What this task involves: A faithful retyping of every entry below is wanted, with images left out.

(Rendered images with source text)

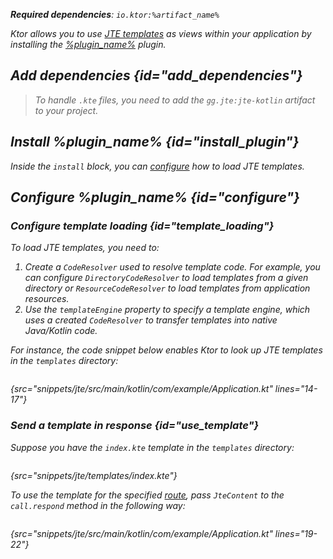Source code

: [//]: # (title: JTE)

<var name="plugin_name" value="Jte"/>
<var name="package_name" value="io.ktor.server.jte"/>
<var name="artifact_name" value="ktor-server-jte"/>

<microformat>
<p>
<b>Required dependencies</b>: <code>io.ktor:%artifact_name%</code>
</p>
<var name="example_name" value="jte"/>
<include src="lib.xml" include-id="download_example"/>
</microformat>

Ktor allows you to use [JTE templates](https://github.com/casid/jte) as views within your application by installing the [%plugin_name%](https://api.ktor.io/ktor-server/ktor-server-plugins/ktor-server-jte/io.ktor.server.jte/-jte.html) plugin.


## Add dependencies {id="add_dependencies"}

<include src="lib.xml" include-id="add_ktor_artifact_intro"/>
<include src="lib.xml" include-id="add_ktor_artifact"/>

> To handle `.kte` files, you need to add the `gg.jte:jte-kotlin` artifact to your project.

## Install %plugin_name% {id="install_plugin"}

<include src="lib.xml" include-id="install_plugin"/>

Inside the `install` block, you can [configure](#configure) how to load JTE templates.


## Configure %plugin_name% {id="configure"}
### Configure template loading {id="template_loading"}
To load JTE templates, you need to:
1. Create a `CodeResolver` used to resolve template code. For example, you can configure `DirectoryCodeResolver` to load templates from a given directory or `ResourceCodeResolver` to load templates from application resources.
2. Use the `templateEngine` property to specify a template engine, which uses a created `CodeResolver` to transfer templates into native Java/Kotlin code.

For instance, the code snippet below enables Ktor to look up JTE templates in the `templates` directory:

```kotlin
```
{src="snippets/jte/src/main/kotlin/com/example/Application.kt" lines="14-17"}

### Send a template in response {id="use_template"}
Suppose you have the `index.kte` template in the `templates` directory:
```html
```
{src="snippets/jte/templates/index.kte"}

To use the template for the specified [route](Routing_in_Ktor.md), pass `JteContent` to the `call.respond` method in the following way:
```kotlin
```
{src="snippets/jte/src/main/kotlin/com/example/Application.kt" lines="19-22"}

Problem solution:
Source code

: [//]: # (title: JTE)

<var name="plugin_name" value="Jte"/>
<var name="package_name" value="io.ktor.server.jte"/>
<var name="artifact_name" value="ktor-server-jte"/>

<microformat>
<p>
<b>Required dependencies</b>: <code>io.ktor:%artifact_name%</code>
</p>
<var name="example_name" value="jte"/>
<include src="lib.xml" include-id="download_example"/>
</microformat>

Ktor allows you to use [JTE templates](https://github.com/casid/jte) as views within your application by installing the [%plugin_name%](https://api.ktor.io/ktor-server/ktor-server-plugins/ktor-server-jte/io.ktor.server.jte/-jte.html) plugin.


## Add dependencies {id="add_dependencies"}

<include src="lib.xml" include-id="add_ktor_artifact_intro"/>
<include src="lib.xml" include-id="add_ktor_artifact"/>

> To handle `.kte` files, you need to add the `gg.jte:jte-kotlin` artifact to your project.

## Install %plugin_name% {id="install_plugin"}

<include src="lib.xml" include-id="install_plugin"/>

Inside the `install` block, you can [configure](#configure) how to load JTE templates.


## Configure %plugin_name% {id="configure"}
### Configure template loading {id="template_loading"}
To load JTE templates, you need to:
1. Create a `CodeResolver` used to resolve template code. For example, you can configure `DirectoryCodeResolver` to load templates from a given directory or `ResourceCodeResolver` to load templates from application resources.
2. Use the `templateEngine` property to specify a template engine, which uses a created `CodeResolver` to transfer templates into native Java/Kotlin code.

For instance, the code snippet below enables Ktor to look up JTE templates in the `templates` directory:

```kotlin
```
{src="snippets/jte/src/main/kotlin/com/example/Application.kt" lines="14-17"}

### Send a template in response {id="use_template"}
Suppose you have the `index.kte` template in the `templates` directory:
```html
```
{src="snippets/jte/templates/index.kte"}

To use the template for the specified [route](Routing_in_Ktor.md), pass `JteContent` to the `call.respond` method in the following way:
```kotlin
```
{src="snippets/jte/src/main/kotlin/com/example/Application.kt" lines="19-22"}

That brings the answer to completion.